Published May 18, 2023
Thomas Thundat, a faculty member in the School of Engineering and Applied Sciences, has been named a SUNY Distinguished Professor, the highest rank in the SUNY system.
Thundat and two other University at Buffalo faculty members were appointed to the distinguished professor rank by the SUNY Board of Trustees at its April meeting. The other faculty members are Xiufeng Liu, professor of learning and instruction in the Graduate School of Education, and Robert Zivadinov, professor of neurology and biomedical informatics in the Jacobs School of Medicine and Biomedical Sciences.
The rank of distinguished professor is an order above full professorship and has three co-equal designations: SUNY Distinguished Professor, SUNY Distinguished Service Professor and SUNY Distinguished Teaching Professor.
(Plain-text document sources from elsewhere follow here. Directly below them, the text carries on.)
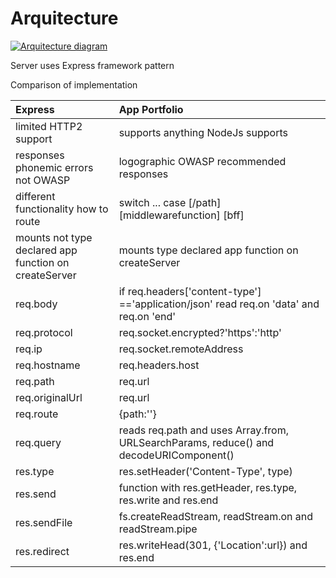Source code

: # Arquitecture

[![Arquitecture diagram](/common/documents/arquitecture_small.webp)](/common/documents/arquitecture.webp)


Server uses Express framework pattern

Comparison of implementation

|Express                                            |App Portfolio                                                                  |
|:--------------------------------------------------|:------------------------------------------------------------------------------|
|limited HTTP2 support		                        |supports anything NodeJs supports                                              |
|responses phonemic errors not OWASP	            |logographic OWASP recommended responses                                        |
|different functionality how to route               |switch ... case  [/path] [middlewarefunction] [bff]                            |
|mounts not type declared app function on createServer|mounts type declared app function on createServer                             |
|req.body                                           |if req.headers['content-type'] =='application/json' read req.on 'data' and req.on 'end'|
|req.protocol                                       |req.socket.encrypted?'https':'http'                                            |
|req.ip                                             |req.socket.remoteAddress                                                       |
|req.hostname                                       |req.headers.host                                                       |
|req.path                                           |req.url                                                       |
|req.originalUrl                                    |req.url                                                       |
|req.route                                          |{path:''}                                                       |
|req.query                                          |reads req.path and uses Array.from, URLSearchParams, reduce() and decodeURIComponent()|
|res.type                                           |res.setHeader('Content-Type', type)|
|res.send                                           |function with res.getHeader, res.type, res.write and res.end|
|res.sendFile                                       |fs.createReadStream, readStream.on and readStream.pipe|
|res.redirect                                       |res.writeHead(301, {'Location':url}) and res.end|
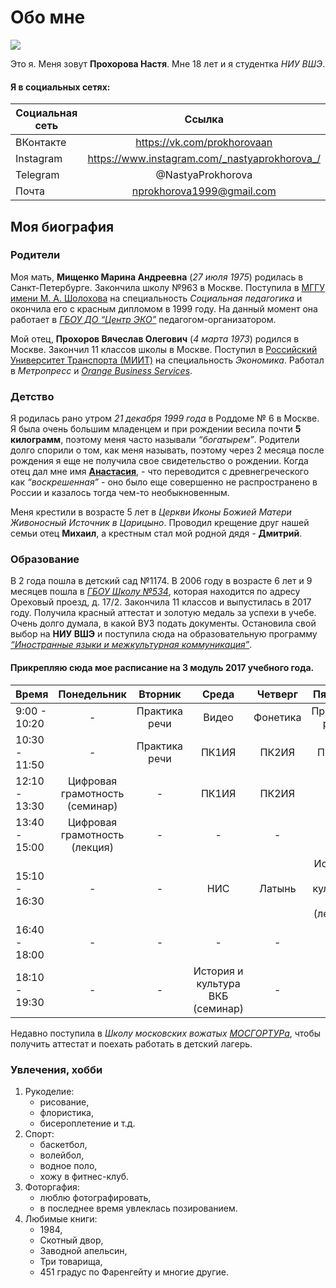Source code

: # Обо мне
![](https://pp.userapi.com/c834104/v834104512/692ba/rW6bENqDkQw.jpg)

Это я. Меня зовут **Прохорова Настя**. Мне 18 лет и я студентка *НИУ ВШЭ*. 
#### Я в социальных сетях:
Социальная сеть|Ссылка
---|:---:
ВКонтакте|https://vk.com/prokhorovaan
Instagram|https://www.instagram.com/_nastyaprokhorova_/
Telegram|@NastyaProkhorova
Почта|nprokhorova1999@gmail.com
## Моя биография
### Родители
Моя мать, **Мищенко Марина Андреевна** (*27 июля 1975*) родилась в Санкт-Петербурге. Закончила школу №963 в Москве. Поступила в [МГГУ имени М. А. Шолохова](https://ru.wikipedia.org/wiki/Московский_государственный_гуманитарный_университет_имени_М._А._Шолохова) на специальность *Социальная педагогика* и окончила его с красным дипломом в 1999 году. На данный момент она работает в [*ГБОУ ДО “Центр ЭКО”*](http://goeko.mskobr.ru) педагогом-организатором.

Мой отец, **Прохоров Вячеслав Олегович** (*4 марта 1973*) родился в Москве. Закончил 11 классов школы в Москве. Поступил в [Российский Университет Транспорта (МИИТ)](http://miit.ru/portal/page/portal/miit) на специальность *Экономика*. Работал в *Метропресс* и [*Orange Business Services*](https://www.orange-business.com/ru).
### Детство
Я родилась рано утром *21 декабря 1999 года* в Роддоме № 6 в Москве. Я была очень большим младенцем и при рождении весила почти **5 килограмм**, поэтому меня часто называли *“богатырем”*. Родители долго спорили о том, как меня называть, поэтому через 2 месяца после рождения я еще не получила свое свидетельство о рождении. Когда отец дал мне имя [**Анастасия**](https://ru.wikipedia.org/wiki/Анастасия), - что переводится с древнегреческого как *“воскрешенная”* - оно было еще совершенно не распространено в России и казалось тогда чем-то необыкновенным.

Меня крестили в возрасте 5 лет в *Церкви Иконы Божией Матери Живоносный Источник в Царицыно*. Проводил крещение друг нашей семьи отец **Михаил**, а крестным стал мой родной дядя - **Дмитрий**.
### Образование
В 2 года пошла в детский сад №1174. В 2006 году в возрасте 6 лет и 9 месяцев пошла в [*ГБОУ Школу №534*](http://sch534.mskobr.ru), которая находится по адресу Ореховый проезд, д. 17/2. Закончила 11 классов и выпустилась в 2017 году. Получила красный аттестат и золотую медаль за успехи в учебе. Очень долго думала, в какой ВУЗ подать документы. Остановила свой выбор на **НИУ ВШЭ** и поступила сюда на образовательную программу [*“Иностранные языки и межкультурная коммуникация”*](https://www.hse.ru/ba/lang). 
#### Прикрепляю сюда мое расписание на 3 модуль 2017 учебного года. 
Время|Понедельник|Вторник|Среда|Четверг|Пятница
---|:---:|:---:|:---:|:---:|:---:
9:00 - 10:20|-|Практика речи|Видео|Фонетика|Практика речи
10:30 - 11:50|-|Практика речи|ПК1ИЯ|ПК2ИЯ|ПК2ИЯ
12:10 - 13:30|Цифровая грамотность (семинар)|-|ПК1ИЯ|ПК2ИЯ|-
13:40 - 15:00|Цифровая грамотность (лекция)|-|-|-|-
15:10 - 16:30|-|-|НИС|Латынь|История и культура ВКБ (лекция)
16:40 - 18:00|-|-|-|-|-
18:10 - 19:30|-|-|История и культура ВКБ (семинар)|-|-

Недавно поступила в *Школу московских вожатых [МОСГОРТУРа](https://mosgortur.ru)*, чтобы получить аттестат и поехать работать в детский лагерь.
### Увлечения, хобби
1. Рукоделие: 
    * рисование, 
    * флористика, 
    * бисероплетение и т.д. 
2. Спорт: 
    * баскетбол, 
    * волейбол,
    * водное поло,
    * хожу в фитнес-клуб. 
3. Фоторгафия:
    * люблю фотографировать,
    * в последнее время увлеклась позированием.
4. Любимые книги:
    * 1984,
    * Скотный двор,
    * Заводной апельсин,
    * Три товарища,
    * 451 градус по Фаренгейту и многие другие.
Thundat, Liu and Zivadinov were named Distinguished Professors in recognition of their international prominence and distinguished reputation within their chosen fields. According to SUNY, “this distinction is attained through significant contributions to the research literature or through artistic performance or achievement in the case of the arts. The candidate’s work must be of such character that the individual’s presence will tend to elevate the standards of scholarship of colleagues both within and beyond these persons’ academic fields.”
Thundat, SUNY Empire Innovation Professor in the Department of Chemical and Biological Engineering and the UB RENEW Institute, is an internationally renowned scholar known for developing micro- and nanomechanical chemical and biological sensors.
An elected fellow of the National Academy of Inventors, as well as AAAS and other prestigious professional societies, Thundat is recognized for his pioneering work on microfabricated cantilever-based sensors for chemical and biological applications. His work has contributed significantly to development of microelectromechanical systems (MEMS) for chemical and biological sensing; he was the first to propose and demonstrate molecular adsorption-induced stress as an observable signal for chemical and biological detection using microfabricated cantilevers.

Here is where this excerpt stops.